[Source texts of formatted documents]
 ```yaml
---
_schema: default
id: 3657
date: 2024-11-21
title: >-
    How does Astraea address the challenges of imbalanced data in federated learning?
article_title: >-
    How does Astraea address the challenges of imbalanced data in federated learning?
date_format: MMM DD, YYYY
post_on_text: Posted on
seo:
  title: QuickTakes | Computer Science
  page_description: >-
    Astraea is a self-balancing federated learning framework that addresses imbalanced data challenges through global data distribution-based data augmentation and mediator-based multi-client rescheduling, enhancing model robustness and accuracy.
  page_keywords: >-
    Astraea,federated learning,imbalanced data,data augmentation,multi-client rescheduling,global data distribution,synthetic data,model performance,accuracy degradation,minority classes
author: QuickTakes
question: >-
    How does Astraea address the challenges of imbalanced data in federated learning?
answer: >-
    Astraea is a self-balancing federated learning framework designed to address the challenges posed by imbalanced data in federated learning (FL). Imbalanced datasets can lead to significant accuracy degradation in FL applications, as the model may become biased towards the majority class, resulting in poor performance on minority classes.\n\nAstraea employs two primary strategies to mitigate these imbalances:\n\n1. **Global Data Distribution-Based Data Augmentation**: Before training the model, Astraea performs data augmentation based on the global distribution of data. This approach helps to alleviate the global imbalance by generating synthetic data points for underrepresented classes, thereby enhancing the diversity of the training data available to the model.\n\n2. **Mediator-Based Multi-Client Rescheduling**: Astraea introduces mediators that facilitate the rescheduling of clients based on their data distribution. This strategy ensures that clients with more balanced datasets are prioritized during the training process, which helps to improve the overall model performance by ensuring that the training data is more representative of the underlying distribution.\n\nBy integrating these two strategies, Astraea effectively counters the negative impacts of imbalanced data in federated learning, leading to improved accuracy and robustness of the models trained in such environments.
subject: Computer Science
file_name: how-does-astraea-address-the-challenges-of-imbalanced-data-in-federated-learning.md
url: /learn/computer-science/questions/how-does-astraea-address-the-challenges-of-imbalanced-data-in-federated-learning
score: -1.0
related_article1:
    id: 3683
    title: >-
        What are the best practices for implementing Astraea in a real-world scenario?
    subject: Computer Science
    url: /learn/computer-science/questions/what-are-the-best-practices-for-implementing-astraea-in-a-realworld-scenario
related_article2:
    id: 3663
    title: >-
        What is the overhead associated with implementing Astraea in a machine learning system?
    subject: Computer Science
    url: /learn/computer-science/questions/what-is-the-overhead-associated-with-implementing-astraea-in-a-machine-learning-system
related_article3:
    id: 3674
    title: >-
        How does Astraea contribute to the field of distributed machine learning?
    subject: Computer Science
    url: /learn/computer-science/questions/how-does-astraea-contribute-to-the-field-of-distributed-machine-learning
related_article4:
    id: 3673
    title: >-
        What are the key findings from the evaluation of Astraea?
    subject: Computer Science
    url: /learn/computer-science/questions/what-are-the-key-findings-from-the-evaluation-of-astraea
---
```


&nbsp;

[What is needed] Please quote the data above in full, with no line missing.

[Written response]
 ```yaml
---
_schema: default
id: 3657
date: 2024-11-21
title: >-
    How does Astraea address the challenges of imbalanced data in federated learning?
article_title: >-
    How does Astraea address the challenges of imbalanced data in federated learning?
date_format: MMM DD, YYYY
post_on_text: Posted on
seo:
  title: QuickTakes | Computer Science
  page_description: >-
    Astraea is a self-balancing federated learning framework that addresses imbalanced data challenges through global data distribution-based data augmentation and mediator-based multi-client rescheduling, enhancing model robustness and accuracy.
  page_keywords: >-
    Astraea,federated learning,imbalanced data,data augmentation,multi-client rescheduling,global data distribution,synthetic data,model performance,accuracy degradation,minority classes
author: QuickTakes
question: >-
    How does Astraea address the challenges of imbalanced data in federated learning?
answer: >-
    Astraea is a self-balancing federated learning framework designed to address the challenges posed by imbalanced data in federated learning (FL). Imbalanced datasets can lead to significant accuracy degradation in FL applications, as the model may become biased towards the majority class, resulting in poor performance on minority classes.\n\nAstraea employs two primary strategies to mitigate these imbalances:\n\n1. **Global Data Distribution-Based Data Augmentation**: Before training the model, Astraea performs data augmentation based on the global distribution of data. This approach helps to alleviate the global imbalance by generating synthetic data points for underrepresented classes, thereby enhancing the diversity of the training data available to the model.\n\n2. **Mediator-Based Multi-Client Rescheduling**: Astraea introduces mediators that facilitate the rescheduling of clients based on their data distribution. This strategy ensures that clients with more balanced datasets are prioritized during the training process, which helps to improve the overall model performance by ensuring that the training data is more representative of the underlying distribution.\n\nBy integrating these two strategies, Astraea effectively counters the negative impacts of imbalanced data in federated learning, leading to improved accuracy and robustness of the models trained in such environments.
subject: Computer Science
file_name: how-does-astraea-address-the-challenges-of-imbalanced-data-in-federated-learning.md
url: /learn/computer-science/questions/how-does-astraea-address-the-challenges-of-imbalanced-data-in-federated-learning
score: -1.0
related_article1:
    id: 3683
    title: >-
        What are the best practices for implementing Astraea in a real-world scenario?
    subject: Computer Science
    url: /learn/computer-science/questions/what-are-the-best-practices-for-implementing-astraea-in-a-realworld-scenario
related_article2:
    id: 3663
    title: >-
        What is the overhead associated with implementing Astraea in a machine learning system?
    subject: Computer Science
    url: /learn/computer-science/questions/what-is-the-overhead-associated-with-implementing-astraea-in-a-machine-learning-system
related_article3:
    id: 3674
    title: >-
        How does Astraea contribute to the field of distributed machine learning?
    subject: Computer Science
    url: /learn/computer-science/questions/how-does-astraea-contribute-to-the-field-of-distributed-machine-learning
related_article4:
    id: 3673
    title: >-
        What are the key findings from the evaluation of Astraea?
    subject: Computer Science
    url: /learn/computer-science/questions/what-are-the-key-findings-from-the-evaluation-of-astraea
---
```


&nbsp;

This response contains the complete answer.